So, the morning of the project, I changed my idea. I couldn't get this shot from M out of my head. Professor Lafayette showed it in class, and although right on the nose, it is also elegant and a masterful use of light and mise en scene to tell the story. I know my homage to the movie is a little straighforward, but here's the storyboards I came up with:
The comments and responses were very good, and I must have achieved ambiguity because people went all over the place with what the background of this interaction might be. Is it the man's trap? Is he there to help the wolf? Is he there to kill the wolf? That's what I was happy to hear.
On the other hand... I think a lot of that ambiguity also has to do with lack of clarity of the drawings. If I had more time, I would have liked to draw the wolf withering a little more and shrinking back into the frame. The goal was to have a dramatic shift of power. In the first instance, the wolf is scary: I would be afraid of it, but after the wolf sees the shadow of the man, he shrinks into a sort of domestic puppy dog. My intention was to characterize the man causing the shadow of possessing great power and influence to cause such a shift in the wolf.

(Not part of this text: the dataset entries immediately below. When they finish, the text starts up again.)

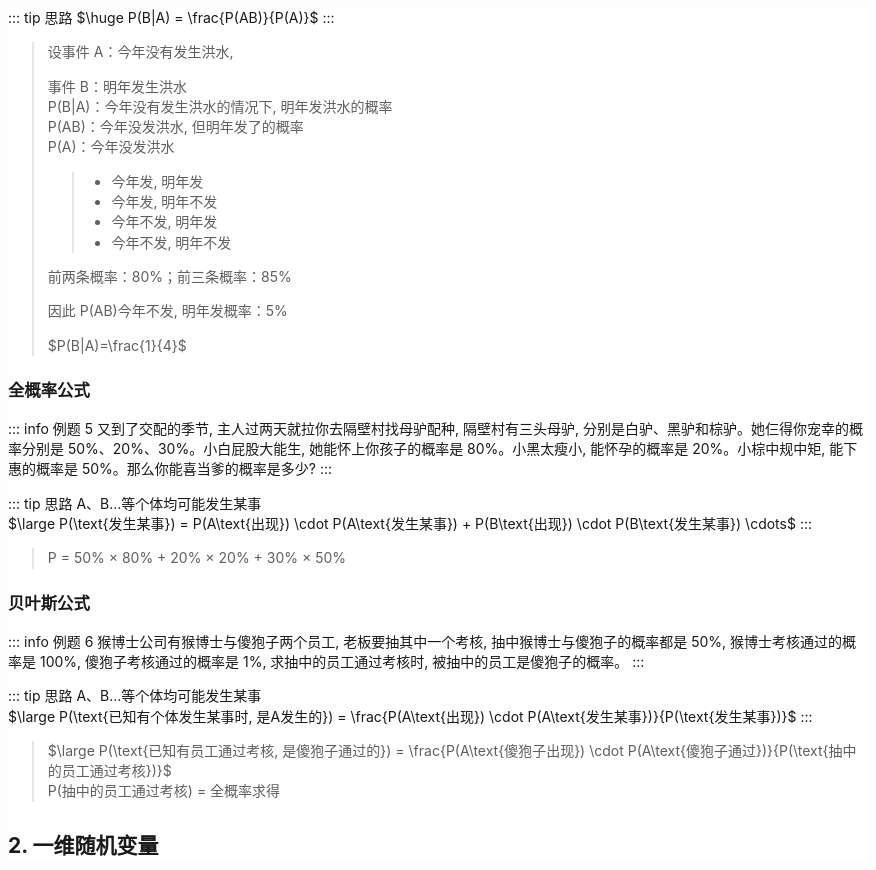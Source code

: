 ::: tip 思路
$\huge P(B|A) = \frac{P(AB)}{P(A)}$
:::

> 设事件 A：今年没有发生洪水,
>
> 事件 B：明年发生洪水  
> P(B|A)：今年没有发生洪水的情况下, 明年发洪水的概率  
> P(AB)：今年没发洪水, 但明年发了的概率  
> P(A)：今年没发洪水
>
> > - 今年发, 明年发
> > - 今年发, 明年不发
> > - 今年不发, 明年发
> > - 今年不发, 明年不发
>
> 前两条概率：80%；前三条概率：85%
>
> 因此 P(AB)今年不发, 明年发概率：5%
>
> $P(B|A)=\frac{1}{4}$

### 全概率公式

::: info 例题 5
又到了交配的季节, 主人过两天就拉你去隔壁村找母驴配种, 隔壁村有三头母驴, 分别是白驴、黑驴和棕驴。她仨得你宠幸的概率分别是 50%、20%、30%。小白屁股大能生, 她能怀上你孩子的概率是 80%。小黑太瘦小, 能怀孕的概率是 20%。小棕中规中矩, 能下惠的概率是 50%。那么你能喜当爹的概率是多少?
:::

::: tip 思路
A、B…等个体均可能发生某事  
$\large P(\text{发生某事}) = P(A\text{出现}) \cdot P(A\text{发生某事}) + P(B\text{出现}) \cdot P(B\text{发生某事}) \cdots$
:::

> P = 50% × 80% + 20% × 20% + 30% × 50%

### 贝叶斯公式

::: info 例题 6
猴博士公司有猴博士与傻狍子两个员工, 老板要抽其中一个考核, 抽中猴博士与傻狍子的概率都是 50%, 猴博士考核通过的概率是 100%, 傻狍子考核通过的概率是 1%, 求抽中的员工通过考核时, 被抽中的员工是傻狍子的概率。
:::

::: tip 思路
A、B…等个体均可能发生某事  
$\large P(\text{已知有个体发生某事时,  是A发生的}) = \frac{P(A\text{出现}) \cdot P(A\text{发生某事})}{P(\text{发生某事})}$
:::

> $\large P(\text{已知有员工通过考核,  是傻狍子通过的}) = \frac{P(A\text{傻狍子出现}) \cdot P(A\text{傻狍子通过})}{P(\text{抽中的员工通过考核})}$  
> P(抽中的员工通过考核) = 全概率求得

## 2. 一维随机变量
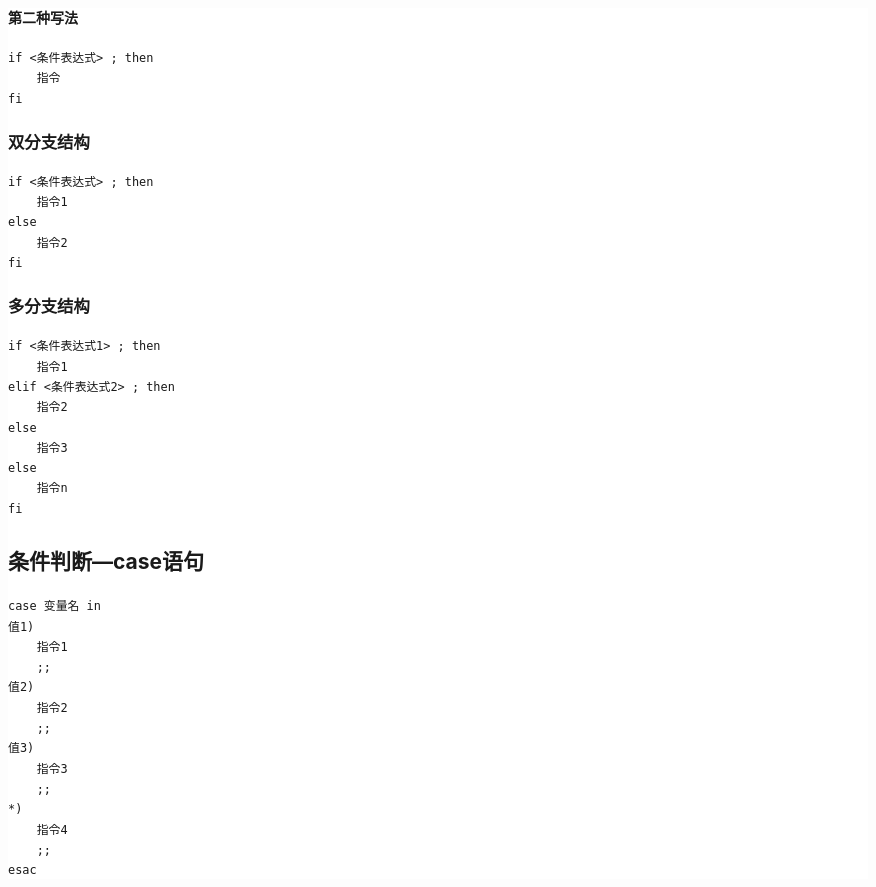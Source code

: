 

#### 第二种写法

```shell
if <条件表达式> ; then 
	指令
fi
```



### 双分支结构

```shell
if <条件表达式> ; then 
	指令1 
else 
	指令2 
fi
```



### 多分支结构

```shell
if <条件表达式1> ; then 
	指令1 
elif <条件表达式2> ; then 
	指令2 
else 
	指令3
else 
	指令n
fi
```



## 条件判断—case语句

```shell
case 变量名 in
值1)
	指令1
	;;
值2)
	指令2
	;;
值3)
	指令3
	;;
*)
	指令4
	;;
esac
```

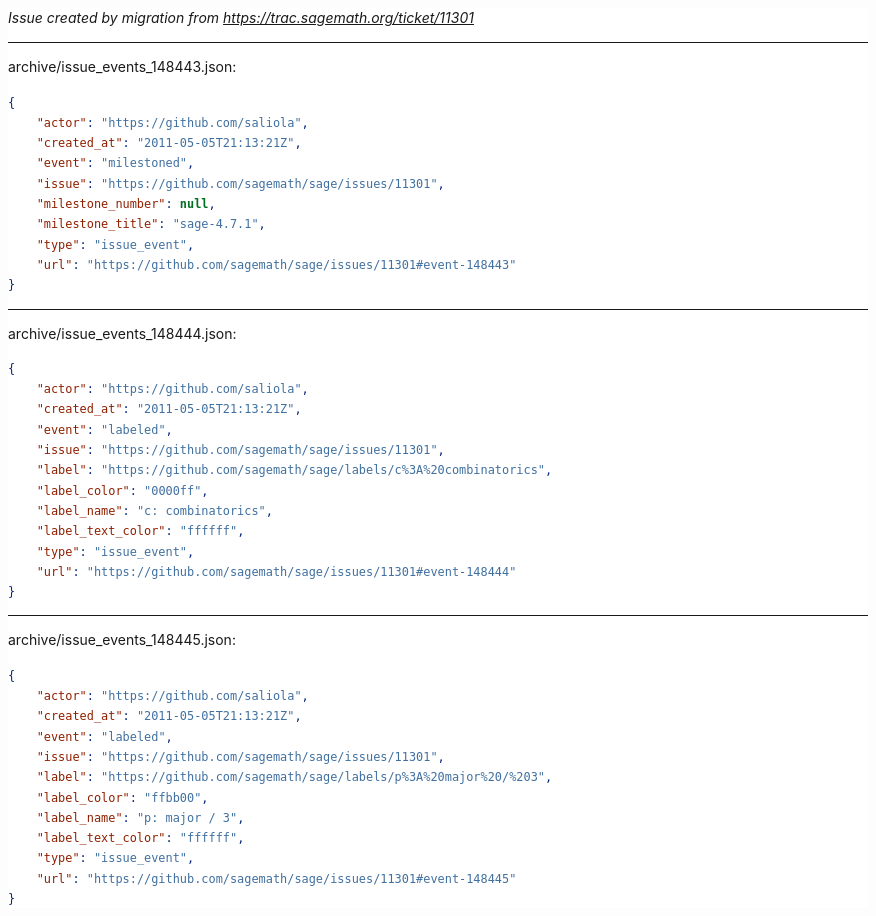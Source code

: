 _Issue created by migration from https://trac.sagemath.org/ticket/11301_





---

archive/issue_events_148443.json:
```json
{
    "actor": "https://github.com/saliola",
    "created_at": "2011-05-05T21:13:21Z",
    "event": "milestoned",
    "issue": "https://github.com/sagemath/sage/issues/11301",
    "milestone_number": null,
    "milestone_title": "sage-4.7.1",
    "type": "issue_event",
    "url": "https://github.com/sagemath/sage/issues/11301#event-148443"
}
```



---

archive/issue_events_148444.json:
```json
{
    "actor": "https://github.com/saliola",
    "created_at": "2011-05-05T21:13:21Z",
    "event": "labeled",
    "issue": "https://github.com/sagemath/sage/issues/11301",
    "label": "https://github.com/sagemath/sage/labels/c%3A%20combinatorics",
    "label_color": "0000ff",
    "label_name": "c: combinatorics",
    "label_text_color": "ffffff",
    "type": "issue_event",
    "url": "https://github.com/sagemath/sage/issues/11301#event-148444"
}
```



---

archive/issue_events_148445.json:
```json
{
    "actor": "https://github.com/saliola",
    "created_at": "2011-05-05T21:13:21Z",
    "event": "labeled",
    "issue": "https://github.com/sagemath/sage/issues/11301",
    "label": "https://github.com/sagemath/sage/labels/p%3A%20major%20/%203",
    "label_color": "ffbb00",
    "label_name": "p: major / 3",
    "label_text_color": "ffffff",
    "type": "issue_event",
    "url": "https://github.com/sagemath/sage/issues/11301#event-148445"
}
```
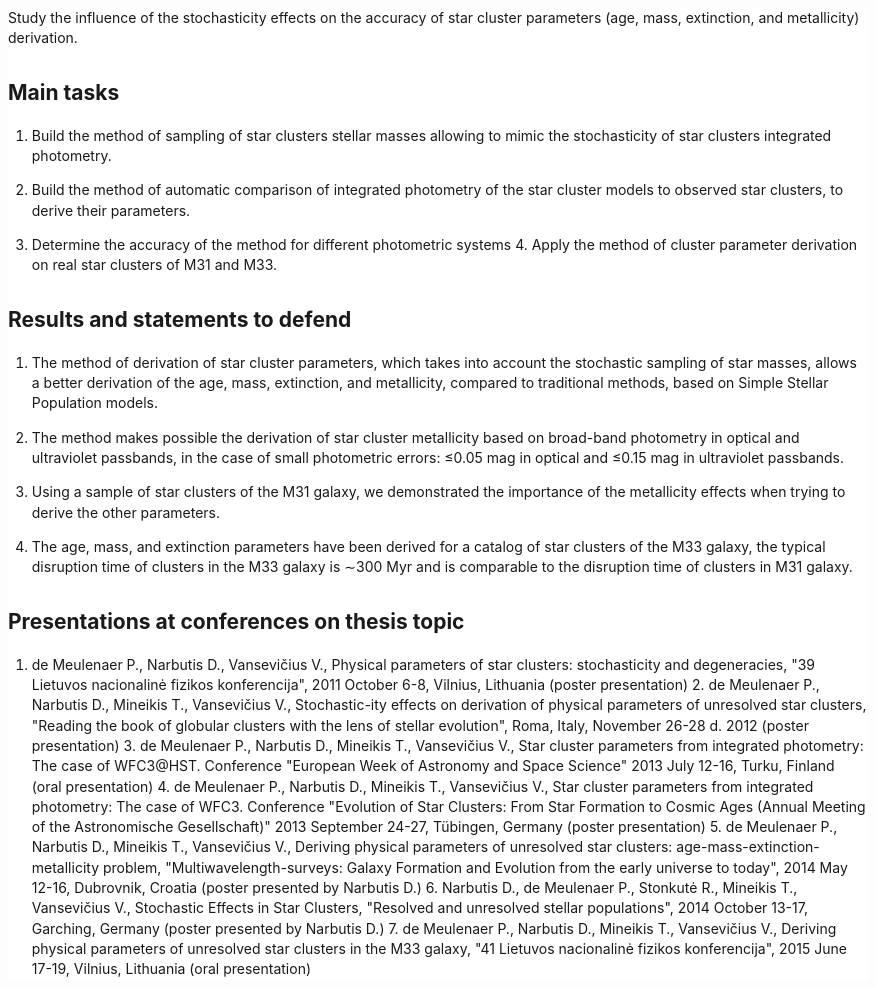 Study the influence of the stochasticity effects on the accuracy of star cluster parameters (age, mass, extinction, and metallicity) derivation.

##  Main tasks

1. Build the method of sampling of star clusters stellar masses allowing to mimic the stochasticity of star clusters integrated photometry.

2. Build the method of automatic comparison of integrated photometry of the star cluster models to observed star clusters, to derive their parameters.

3. Determine the accuracy of the method for different photometric systems 4. Apply the method of cluster parameter derivation on real star clusters of M31 and M33.

##  Results and statements to defend

1. The method of derivation of star cluster parameters, which takes into account the stochastic sampling of star masses, allows a better derivation of the age, mass, extinction, and metallicity, compared to traditional methods, based on Simple Stellar Population models.

2. The method makes possible the derivation of star cluster metallicity based on broad-band photometry in optical and ultraviolet passbands, in the case of small photometric errors: ≤0.05 mag in optical and ≤0.15 mag in ultraviolet passbands.

3. Using a sample of star clusters of the M31 galaxy, we demonstrated the importance of the metallicity effects when trying to derive the other parameters.

4. The age, mass, and extinction parameters have been derived for a catalog of star clusters of the M33 galaxy, the typical disruption time of clusters in the M33 galaxy is ∼300 Myr and is comparable to the disruption time of clusters in M31 galaxy.

##  Presentations at conferences on thesis topic

1. de Meulenaer P., Narbutis D., Vansevičius V., Physical parameters of star clusters: stochasticity and degeneracies, "39 Lietuvos nacionalinė fizikos konferencija", 2011 October 6-8, Vilnius, Lithuania (poster presentation) 2. de Meulenaer P., Narbutis D., Mineikis T., Vansevičius V., Stochastic-ity effects on derivation of physical parameters of unresolved star clusters, "Reading the book of globular clusters with the lens of stellar evolution", Roma, Italy, November 26-28 d. 2012 (poster presentation) 3. de Meulenaer P., Narbutis D., Mineikis T., Vansevičius V., Star cluster parameters from integrated photometry: The case of WFC3@HST. Conference "European Week of Astronomy and Space Science" 2013 July 12-16, Turku, Finland (oral presentation) 4. de Meulenaer P., Narbutis D., Mineikis T., Vansevičius V., Star cluster parameters from integrated photometry: The case of WFC3. Conference "Evolution of Star Clusters: From Star Formation to Cosmic Ages (Annual Meeting of the Astronomische Gesellschaft)" 2013 September 24-27, Tübingen, Germany (poster presentation) 5. de Meulenaer P., Narbutis D., Mineikis T., Vansevičius V., Deriving physical parameters of unresolved star clusters: age-mass-extinction-metallicity problem, "Multiwavelength-surveys: Galaxy Formation and Evolution from the early universe to today", 2014 May 12-16, Dubrovnik, Croatia (poster presented by Narbutis D.) 6. Narbutis D., de Meulenaer P., Stonkutė R., Mineikis T., Vansevičius V., Stochastic Effects in Star Clusters, "Resolved and unresolved stellar populations", 2014 October 13-17, Garching, Germany (poster presented by Narbutis D.) 7. de Meulenaer P., Narbutis D., Mineikis T., Vansevičius V., Deriving physical parameters of unresolved star clusters in the M33 galaxy, "41 Lietuvos nacionalinė fizikos konferencija", 2015 June 17-19, Vilnius, Lithuania (oral presentation)
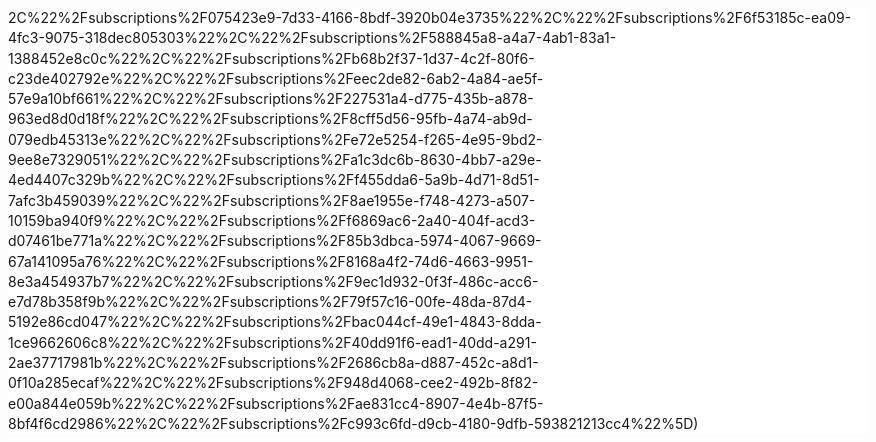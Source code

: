 2C%22%2Fsubscriptions%2F075423e9-7d33-4166-8bdf-3920b04e3735%22%2C%22%2Fsubscriptions%2F6f53185c-ea09-4fc3-9075-318dec805303%22%2C%22%2Fsubscriptions%2F588845a8-a4a7-4ab1-83a1-1388452e8c0c%22%2C%22%2Fsubscriptions%2Fb68b2f37-1d37-4c2f-80f6-c23de402792e%22%2C%22%2Fsubscriptions%2Feec2de82-6ab2-4a84-ae5f-57e9a10bf661%22%2C%22%2Fsubscriptions%2F227531a4-d775-435b-a878-963ed8d0d18f%22%2C%22%2Fsubscriptions%2F8cff5d56-95fb-4a74-ab9d-079edb45313e%22%2C%22%2Fsubscriptions%2Fe72e5254-f265-4e95-9bd2-9ee8e7329051%22%2C%22%2Fsubscriptions%2Fa1c3dc6b-8630-4bb7-a29e-4ed4407c329b%22%2C%22%2Fsubscriptions%2Ff455dda6-5a9b-4d71-8d51-7afc3b459039%22%2C%22%2Fsubscriptions%2F8ae1955e-f748-4273-a507-10159ba940f9%22%2C%22%2Fsubscriptions%2Ff6869ac6-2a40-404f-acd3-d07461be771a%22%2C%22%2Fsubscriptions%2F85b3dbca-5974-4067-9669-67a141095a76%22%2C%22%2Fsubscriptions%2F8168a4f2-74d6-4663-9951-8e3a454937b7%22%2C%22%2Fsubscriptions%2F9ec1d932-0f3f-486c-acc6-e7d78b358f9b%22%2C%22%2Fsubscriptions%2F79f57c16-00fe-48da-87d4-5192e86cd047%22%2C%22%2Fsubscriptions%2Fbac044cf-49e1-4843-8dda-1ce9662606c8%22%2C%22%2Fsubscriptions%2F40dd91f6-ead1-40dd-a291-2ae37717981b%22%2C%22%2Fsubscriptions%2F2686cb8a-d887-452c-a8d1-0f10a285ecaf%22%2C%22%2Fsubscriptions%2F948d4068-cee2-492b-8f82-e00a844e059b%22%2C%22%2Fsubscriptions%2Fae831cc4-8907-4e4b-87f5-8bf4f6cd2986%22%2C%22%2Fsubscriptions%2Fc993c6fd-d9cb-4180-9dfb-593821213cc4%22%5D) 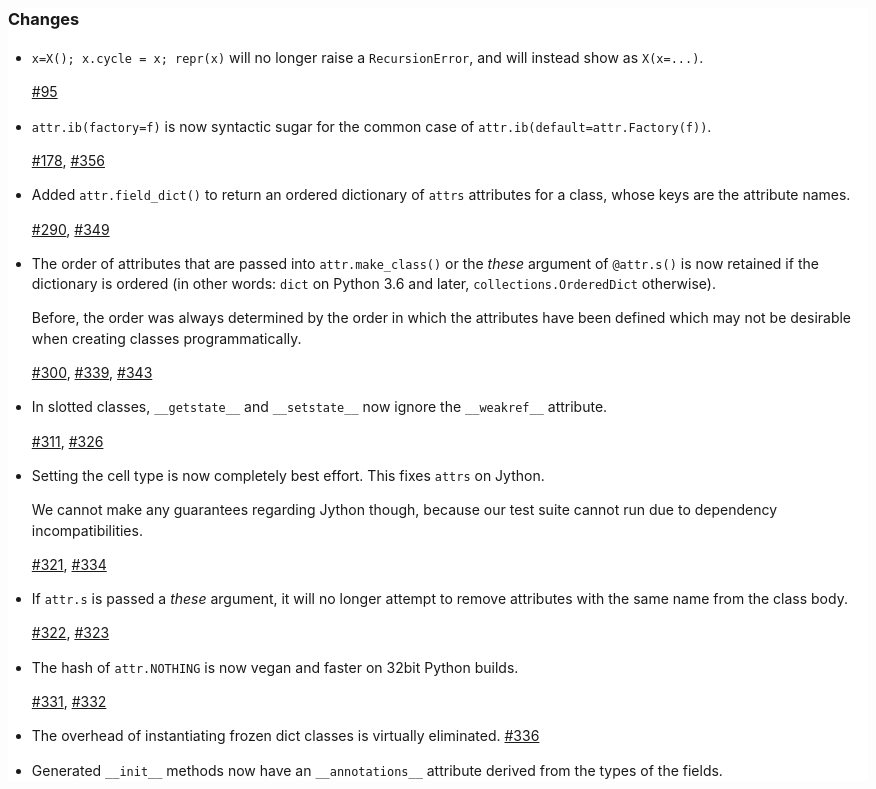 ### Changes

- `x=X(); x.cycle = x; repr(x)` will no longer raise a `RecursionError`, and will instead show as `X(x=...)`.

  [#95](https://github.com/python-attrs/attrs/issues/95)

- `attr.ib(factory=f)` is now syntactic sugar for the common case of `attr.ib(default=attr.Factory(f))`.

  [#178](https://github.com/python-attrs/attrs/issues/178),
  [#356](https://github.com/python-attrs/attrs/issues/356)

- Added `attr.field_dict()` to return an ordered dictionary of `attrs` attributes for a class, whose keys are the attribute names.

  [#290](https://github.com/python-attrs/attrs/issues/290),
  [#349](https://github.com/python-attrs/attrs/issues/349)

- The order of attributes that are passed into `attr.make_class()` or the *these* argument of `@attr.s()` is now retained if the dictionary is ordered (in other words: `dict` on Python 3.6 and later, `collections.OrderedDict` otherwise).

  Before, the order was always determined by the order in which the attributes have been defined which may not be desirable when creating classes programmatically.

  [#300](https://github.com/python-attrs/attrs/issues/300),
  [#339](https://github.com/python-attrs/attrs/issues/339),
  [#343](https://github.com/python-attrs/attrs/issues/343)

- In slotted classes, `__getstate__` and `__setstate__` now ignore the `__weakref__` attribute.

  [#311](https://github.com/python-attrs/attrs/issues/311),
  [#326](https://github.com/python-attrs/attrs/issues/326)

- Setting the cell type is now completely best effort.
  This fixes `attrs` on Jython.

  We cannot make any guarantees regarding Jython though, because our test suite cannot run due to dependency incompatibilities.

  [#321](https://github.com/python-attrs/attrs/issues/321),
  [#334](https://github.com/python-attrs/attrs/issues/334)

- If `attr.s` is passed a *these* argument, it will no longer attempt to remove attributes with the same name from the class body.

  [#322](https://github.com/python-attrs/attrs/issues/322),
  [#323](https://github.com/python-attrs/attrs/issues/323)

- The hash of `attr.NOTHING` is now vegan and faster on 32bit Python builds.

  [#331](https://github.com/python-attrs/attrs/issues/331),
  [#332](https://github.com/python-attrs/attrs/issues/332)

- The overhead of instantiating frozen dict classes is virtually eliminated.
  [#336](https://github.com/python-attrs/attrs/issues/336)

- Generated `__init__` methods now have an `__annotations__` attribute derived from the types of the fields.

One of the comments I remember from class nailed it though: that the message sort of failed because I needed the wolf to change more dramatically in order to get the point across. I will remember that!
EDIT: I forgot to mention how impressed I was with the talent and the quality of the work of my classmates. The ideas they had were so cohesive and fluidly executed and finished, that I became really self-conscious of mine by the time it went up for critique. If I'm going to be confident about my work, I think I'm going to have to show something a little more polished next time...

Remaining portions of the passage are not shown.